→ **What is required**:
Pick out each line of the records in which the word "Product" appears.

→ **Data for the task**:
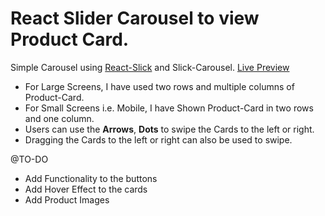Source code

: # React Slider Carousel to view Product Card.
Simple Carousel using [React-Slick](https://react-slick.neostack.com/docs/get-started) and Slick-Carousel. [Live Preview](react-slider-cyan.vercel.app)
  - For Large Screens, I have used two rows and multiple columns of Product-Card.
  - For Small Screens i.e. Mobile, I have Shown Product-Card in two rows and one column.
  - Users can use the **Arrows**, **Dots**  to swipe the Cards to the left or right.
  - Dragging the Cards to the left or right can also be used to swipe.
    
@TO-DO
  - Add Functionality to the buttons
  - Add Hover Effect to the cards
  - Add Product Images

→ **Answer below**:
: # React Slider Carousel to view Product Card.
  - For Large Screens, I have used two rows and multiple columns of Product-Card.
  - For Small Screens i.e. Mobile, I have Shown Product-Card in two rows and one column.
  - Add Product Images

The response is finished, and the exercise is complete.